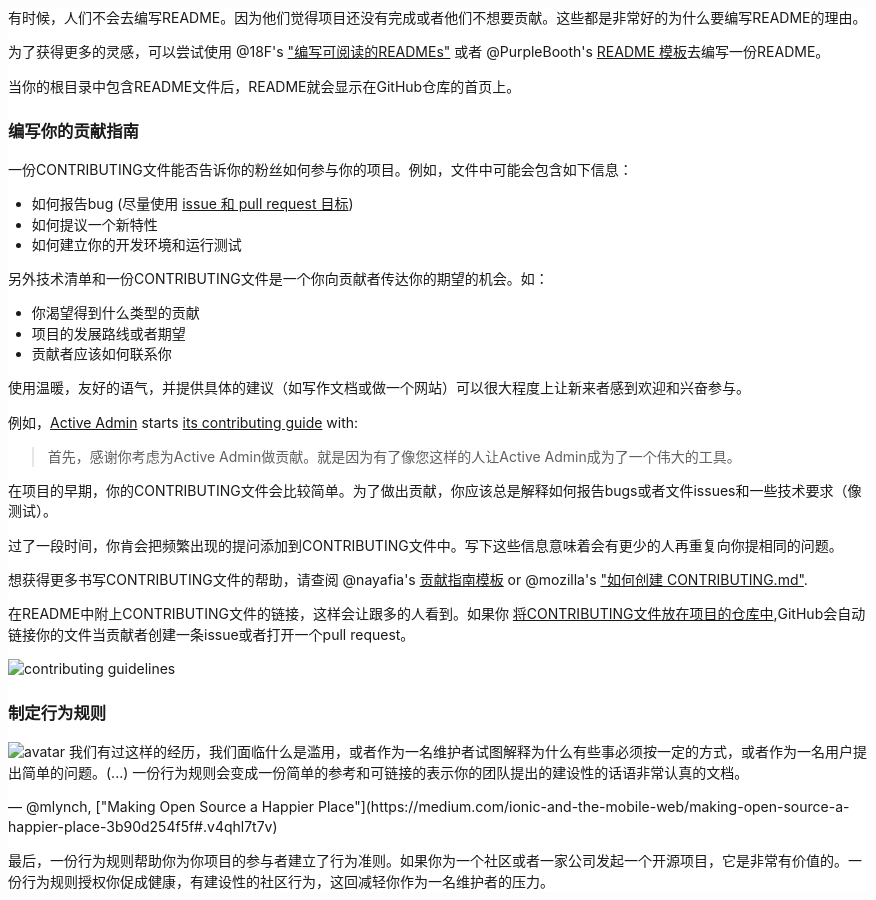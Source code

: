 有时候，人们不会去编写README。因为他们觉得项目还没有完成或者他们不想要贡献。这些都是非常好的为什么要编写README的理由。

为了获得更多的灵感，可以尝试使用 @18F's ["编写可阅读的READMEs"](https://pages.18f.gov/open-source-guide/making-readmes-readable/) 或者 @PurpleBooth's [README 模板](https://gist.github.com/PurpleBooth/109311bb0361f32d87a2)去编写一份README。

当你的根目录中包含README文件后，README就会显示在GitHub仓库的首页上。

### 编写你的贡献指南

一份CONTRIBUTING文件能否告诉你的粉丝如何参与你的项目。例如，文件中可能会包含如下信息：

* 如何报告bug (尽量使用 [issue 和 pull request 目标](https://github.com/blog/2111-issue-and-pull-request-templates))
* 如何提议一个新特性
* 如何建立你的开发环境和运行测试

另外技术清单和一份CONTRIBUTING文件是一个你向贡献者传达你的期望的机会。如：

* 你渴望得到什么类型的贡献
* 项目的发展路线或者期望
* 贡献者应该如何联系你

使用温暖，友好的语气，并提供具体的建议（如写作文档或做一个网站）可以很大程度上让新来者感到欢迎和兴奋参与。


例如，[Active Admin](https://github.com/activeadmin/activeadmin/) starts [its contributing guide](https://github.com/activeadmin/activeadmin/blob/master/CONTRIBUTING.md) with:

> 首先，感谢你考虑为Active Admin做贡献。就是因为有了像您这样的人让Active Admin成为了一个伟大的工具。

在项目的早期，你的CONTRIBUTING文件会比较简单。为了做出贡献，你应该总是解释如何报告bugs或者文件issues和一些技术要求（像测试）。

过了一段时间，你肯会把频繁出现的提问添加到CONTRIBUTING文件中。写下这些信息意味着会有更少的人再重复向你提相同的问题。

想获得更多书写CONTRIBUTING文件的帮助，请查阅 @nayafia's [贡献指南模板](https://github.com/nayafia/contributing-template/blob/master/CONTRIBUTING-template.md) or @mozilla's ["如何创建 CONTRIBUTING.md"](http://mozillascience.github.io/working-open-workshop/contributing/).

 在README中附上CONTRIBUTING文件的链接，这样会让跟多的人看到。如果你 [将CONTRIBUTING文件放在项目的仓库中](https://help.github.com/articles/setting-guidelines-for-repository-contributors/),GitHub会自动链接你的文件当贡献者创建一条issue或者打开一个pull request。

![contributing guidelines](/assets/images/starting-a-project/Contributing-guidelines.jpg)

### 制定行为规则

<aside markdown="1" class="pquote">
  <img src="https://avatars3.githubusercontent.com/u/11214?v=3&s=460" class="pquote-avatar" alt="avatar">  
  我们有过这样的经历，我们面临什么是滥用，或者作为一名维护者试图解释为什么有些事必须按一定的方式，或者作为一名用户提出简单的问题。(...)
  一份行为规则会变成一份简单的参考和可链接的表示你的团队提出的建设性的话语非常认真的文档。
  <p markdown="1" class="pquote-credit">
— @mlynch, ["Making Open Source a Happier Place"](https://medium.com/ionic-and-the-mobile-web/making-open-source-a-happier-place-3b90d254f5f#.v4qhl7t7v)
  </p>
</aside>

最后，一份行为规则帮助你为你项目的参与者建立了行为准则。如果你为一个社区或者一家公司发起一个开源项目，它是非常有价值的。一份行为规则授权你促成健康，有建设性的社区行为，这回减轻你作为一名维护者的压力。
____________________
A single number is required: the count of lines in the data that include the string "pquote".

## Finished exercise
3